How Long Does It Take to Recover?

The timeline depends on what caused the drop:

  • Hard inquiries: 12-24 months
  • High utilization: 30-60 days after paying down
  • Late payments: 3-12 months of on-time payments
  • Collections: 6-24 months, depending on resolution
  • Charge-offs: 12-24 months of positive payment history

Prevention Tips

  1. Set up autopay for at least minimum payments
  2. Monitor your credit monthly with free services
  3. Keep utilization below 30% (ideally under 10%)
  4. Don't close old credit cards unless there's an annual fee
  5. Limit new credit applications to 1-2 per year
  6. Check your credit reports annually for errors

When to Get Professional Help

Consider hiring a credit repair company if:

  • You have multiple complex errors
  • You're dealing with identity theft
  • You don't have time to handle disputes yourself
  • You need help negotiating with creditors

The Bottom Line

Credit score drops are scary, but they're usually fixable. The key is acting quickly once you notice the drop. Don't panic—focus on identifying the cause and taking immediate action.

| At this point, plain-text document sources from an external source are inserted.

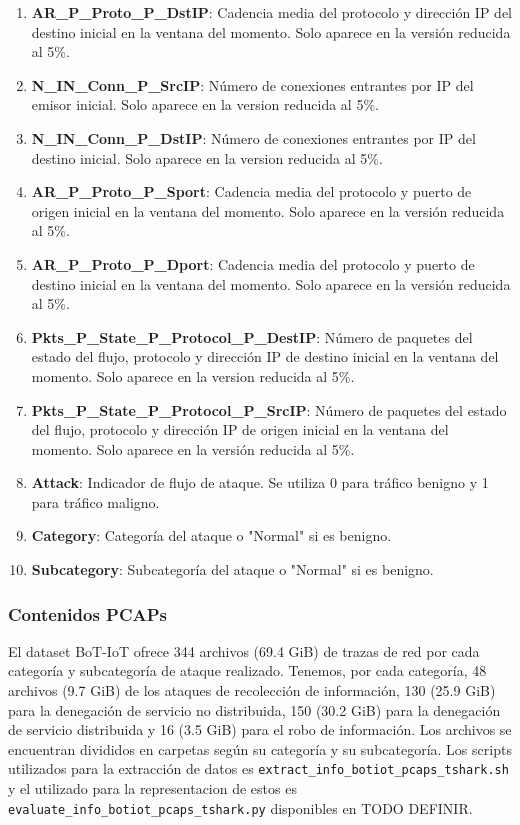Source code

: \begin{enumerate}
    \item \textbf{AR\_P\_Proto\_P\_DstIP}: Cadencia media del protocolo y dirección IP del destino inicial en la ventana del momento. Solo aparece en la versión reducida al 5\%.
    \item \textbf{N\_IN\_Conn\_P\_SrcIP}: Número de conexiones entrantes por IP del emisor inicial. Solo aparece en la version reducida al 5\%.
    \item \textbf{N\_IN\_Conn\_P\_DstIP}: Número de conexiones entrantes por IP del destino inicial. Solo aparece en la version reducida al 5\%.
    \item \textbf{AR\_P\_Proto\_P\_Sport}: Cadencia media del protocolo y puerto  de origen inicial en la ventana del momento. Solo aparece en la versión reducida al 5\%.
    \item \textbf{AR\_P\_Proto\_P\_Dport}: Cadencia media del protocolo y puerto  de destino inicial en la ventana del momento. Solo aparece en la versión reducida al 5\%.
    \item \textbf{Pkts\_P\_State\_P\_Protocol\_P\_DestIP}: Número de paquetes del estado del flujo, protocolo y dirección IP de destino inicial en la ventana del momento. Solo aparece en la version reducida al 5\%.
    \item \textbf{Pkts\_P\_State\_P\_Protocol\_P\_SrcIP}: Número de paquetes del estado del flujo, protocolo y dirección IP de origen inicial en la ventana del momento. Solo aparece en la versión reducida al 5\%.
    \item \textbf{Attack}: Indicador de flujo de ataque. Se utiliza 0 para tráfico benigno y 1 para tráfico maligno.
    \item \textbf{Category}: Categoría del ataque o "Normal" si es benigno.
    \item \textbf{Subcategory}: Subcategoría del ataque o "Normal" si es benigno.
\end{enumerate}


\subsubsection{Contenidos PCAPs}

El dataset BoT-IoT ofrece 344 archivos (69.4 GiB) de trazas de red por cada categoría y subcategoría de ataque realizado. Tenemos, por cada categoría, 48 archivos (9.7 GiB) de los ataques de recolección de información, 130 (25.9 GiB) para la denegación de servicio no distribuida, 150 (30.2 GiB) para la denegación de servicio distribuida y 16 (3.5 GiB) para el robo de información. Los archivos se encuentran divididos en carpetas según su categoría y su subcategoría. Los scripts utilizados para la extracción de datos es \texttt{extract\_info\_botiot\_pcaps\_tshark.sh} y el utilizado para la representacion de estos es \texttt{evaluate\_info\_botiot\_pcaps\_tshark.py} disponibles en TODO DEFINIR.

Remember: Your credit score is a snapshot of your financial behavior. One mistake doesn't define your financial future. With the right approach, you can recover from almost any credit score drop.

Quick Action Checklist

When your credit score drops:

  • Pull all three credit reports immediately
  • Identify what changed from your last report
  • Contact creditors if there are errors
  • Pay down high balances
  • Set up autopay for all bills
  • Monitor your credit monthly going forward

Your credit score will recover. Focus on the actions you can control, and be patient with the process. I've seen people bounce back from 500 to 750+ in less than two years with the right strategy.

FAQ

Q: Can checking my credit score make it drop? A: No, checking your own credit score is a "soft inquiry" and doesn't affect your score.

Q: How much can my score drop from one late payment? A: It depends on your current score, but I've seen drops of 60-110 points from a single late payment.

Q: Will paying off collections immediately improve my score? A: Not necessarily. Paid collections still hurt your score, but they're better than unpaid ones.

Q: Should I close credit cards I don't use? A: Generally no, unless there's an annual fee. Keep them open to maintain your credit history and available credit.